The American Theatre Critics Association (ATCA) has named Bill Cain's "Nine Circles," a harrowing play about war and redemption, the winner of the $25,000 Harold and Mimi Steinberg/ATCA New Play Award for 2011. The award recognizes playwrights for the best scripts that premiere professionally outside New York City during the previous calendar year.
Kathryn Grant's "The Good Counselor" and
David Bar Katz's "The History of Invulnerability" received Steinberg/ATCA citations and $7,500 each. Both Grant and Katz are first-time winners, but Cain won the Steinberg/ATCA Award last year for "Equivocation" - the first consecutive wins ever, although other playwrights (
Jane Martin,
August Wilson,
Lee Blessing) have won it more than once.
Checks and commemorative plaques were presented to Cain, Katz and Grant on April 2 at Actors Theatre of Louisville during the Humana Festival of New American Plays.
The award was created by ATCA in 1977 to honor new plays premiered at theaters outside New York City; no play is eligible if it has gone on to a New York production within the award year. Since 2000, it has been generously funded by The Harold and Mimi Steinberg Charitable Trust, making the $40,000 Steinberg/ATCA the largest national new play award of its kind.
"The long-standing partnership between the Harold and Mimi Steinberg Charitable Trust and the American Theatre Critics Association has recognized some of today's greatest writers, and helped identify the great playwrights of tomorrow," said trustee Jim Steinberg. "We're delighted to help support the unique telling of tales on the American stage."
Cain's drama follows the descent into a very recognizable hell by a young American soldier accused of an atrocity in Iraq. His journey through the bureaucratic and social maze mirrors Dante's vision of an arduous odyssey to find redemptive self-knowledge. The play premiered Oct. 14, 2010 at the Marin Theatre Company. Cain is also an award-winning television writer and producer. He was founder and artistic director of the Boston Shakespeare Company where he directed most of the works in the Shakespeare canon.

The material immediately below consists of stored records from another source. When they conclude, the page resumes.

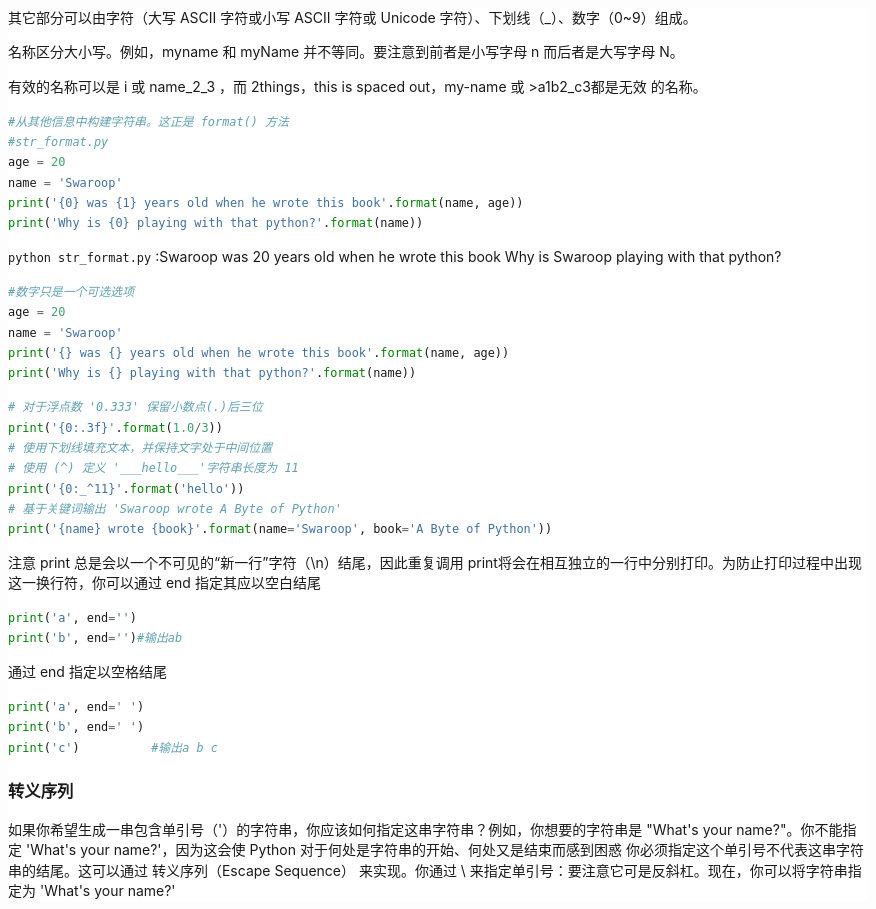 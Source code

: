 其它部分可以由字符（大写 ASCII 字符或小写 ASCII 字符或 Unicode 字符）、下划线（_）、数字（0~9）组成。

名称区分大小写。例如，myname 和 myName 并不等同。要注意到前者是小写字母 n 而后者是大写字母 N。

有效的名称可以是 i 或 name_2_3 ，而 2things，this is spaced out，my-name 或 >a1b2_c3都是无效 的名称。

```python
#从其他信息中构建字符串。这正是 format() 方法
#str_format.py
age = 20
name = 'Swaroop'
print('{0} was {1} years old when he wrote this book'.format(name, age))
print('Why is {0} playing with that python?'.format(name))
```

`python str_format.py` :Swaroop was 20 years old when he wrote this book
                        Why is Swaroop playing with that python?

```python
#数字只是一个可选选项
age = 20
name = 'Swaroop'
print('{} was {} years old when he wrote this book'.format(name, age))
print('Why is {} playing with that python?'.format(name))
```

```python
# 对于浮点数 '0.333' 保留小数点(.)后三位
print('{0:.3f}'.format(1.0/3))
# 使用下划线填充文本，并保持文字处于中间位置
# 使用 (^) 定义 '___hello___'字符串长度为 11
print('{0:_^11}'.format('hello'))
# 基于关键词输出 'Swaroop wrote A Byte of Python'  
print('{name} wrote {book}'.format(name='Swaroop', book='A Byte of Python'))
```

注意 print 总是会以一个不可见的“新一行”字符（\n）结尾，因此重复调用 print将会在相互独立的一行中分别打印。为防止打印过程中出现这一换行符，你可以通过 end 指定其应以空白结尾

```python
print('a', end='')
print('b', end='')#输出ab
```

通过 end 指定以空格结尾

```python
print('a', end=' ')
print('b', end=' ')
print('c')          #输出a b c
```

### 转义序列

如果你希望生成一串包含单引号（'）的字符串，你应该如何指定这串字符串？例如，你想要的字符串是 "What's your name?"。你不能指定 'What's your name?'，因为这会使 Python 对于何处是字符串的开始、何处又是结束而感到困惑
你必须指定这个单引号不代表这串字符串的结尾。这可以通过 转义序列（Escape Sequence） 来实现。你通过 \ 来指定单引号：要注意它可是反斜杠。现在，你可以将字符串指定为 'What\'s your name?'
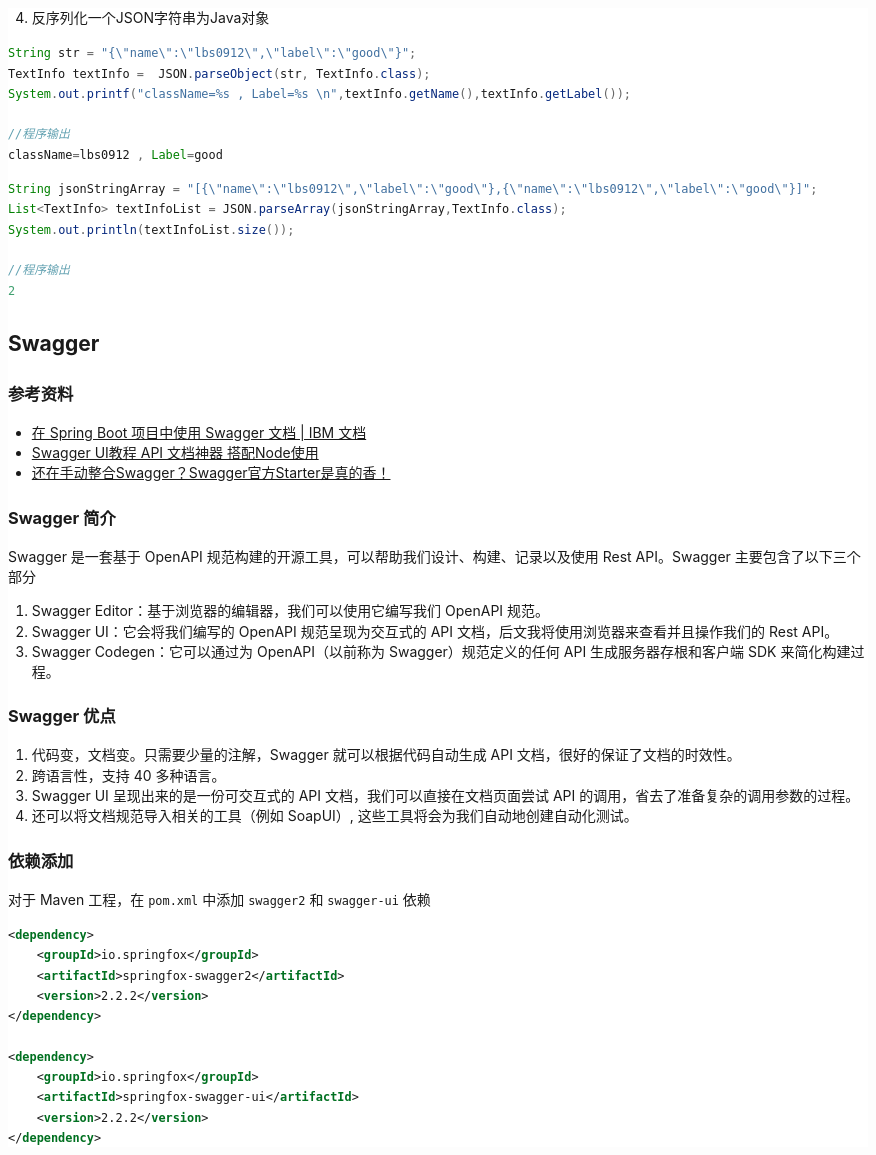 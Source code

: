 4. 反序列化一个JSON字符串为Java对象


```java
String str = "{\"name\":\"lbs0912\",\"label\":\"good\"}";
TextInfo textInfo =  JSON.parseObject(str, TextInfo.class);
System.out.printf("className=%s , Label=%s \n",textInfo.getName(),textInfo.getLabel());

//程序输出
className=lbs0912 , Label=good 
```
```java
String jsonStringArray = "[{\"name\":\"lbs0912\",\"label\":\"good\"},{\"name\":\"lbs0912\",\"label\":\"good\"}]";
List<TextInfo> textInfoList = JSON.parseArray(jsonStringArray,TextInfo.class);
System.out.println(textInfoList.size());

//程序输出
2
```

## Swagger

### 参考资料

* [在 Spring Boot 项目中使用 Swagger 文档 | IBM 文档](https://www.ibm.com/developerworks/cn/java/j-using-swagger-in-a-spring-boot-project/index.html)
* [Swagger UI教程 API 文档神器 搭配Node使用](https://www.jianshu.com/p/d6626e6bd72c)
* [还在手动整合Swagger？Swagger官方Starter是真的香！](https://juejin.im/post/6890692970018766856)




### Swagger 简介
Swagger 是一套基于 OpenAPI 规范构建的开源工具，可以帮助我们设计、构建、记录以及使用 Rest API。Swagger 主要包含了以下三个部分

1. Swagger Editor：基于浏览器的编辑器，我们可以使用它编写我们 OpenAPI 规范。
2. Swagger UI：它会将我们编写的 OpenAPI 规范呈现为交互式的 API 文档，后文我将使用浏览器来查看并且操作我们的 Rest API。
3. Swagger Codegen：它可以通过为 OpenAPI（以前称为 Swagger）规范定义的任何 API 生成服务器存根和客户端 SDK 来简化构建过程。


### Swagger 优点
1. 代码变，文档变。只需要少量的注解，Swagger 就可以根据代码自动生成 API 文档，很好的保证了文档的时效性。
2. 跨语言性，支持 40 多种语言。
3. Swagger UI 呈现出来的是一份可交互式的 API 文档，我们可以直接在文档页面尝试 API 的调用，省去了准备复杂的调用参数的过程。
4. 还可以将文档规范导入相关的工具（例如 SoapUI）, 这些工具将会为我们自动地创建自动化测试。


### 依赖添加

对于 Maven 工程，在 `pom.xml` 中添加 `swagger2` 和 `swagger-ui` 依赖

```xml
<dependency>
    <groupId>io.springfox</groupId>
    <artifactId>springfox-swagger2</artifactId>
    <version>2.2.2</version>
</dependency>

<dependency>
    <groupId>io.springfox</groupId>
    <artifactId>springfox-swagger-ui</artifactId>
    <version>2.2.2</version>
</dependency>
```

Kathryn Grant's "The Good Counselor" questions the definition of a good mother. It centers on an African-American lawyer defending a young white racist charged with murdering her three-week old baby. His investigation forces him to re-examine his own mother's choice to favor him and abandon his younger brother. The work premiered July 15 at the professional Premiere Stages based at Kean University in Union, New Jersey.
David Bar Katz' "The History Of Invulnerability" uses the life of Jerry Siegel, the co-creator of Superman, to explore the roots of art and how it relates to the real world. It contends that the nebbishy Siegel evolved Superman as a fantasy to counteract his guilt and impotence over the horror of the Holocaust half a world away. It premiered April 3 at
Cincinnati Playhouse in the Park.
Twenty-seven scripts were nominated by ATCA members, and the winners were chosen by a committee led by Wm. F. Hirschman of the South Florida Theater Review. "Despite vanishing government support and faltering donations, America's regional theaters have persevered and prevailed as this country's preeminent crucible for vibrant and important new works," said Hirschman. "The recommended plays encompass a dizzyingly wide range of styles and themes, produced by a cadre of experienced and novice playwrights who are inarguable proof that theater remains a vital and relevant art form in the 21st century."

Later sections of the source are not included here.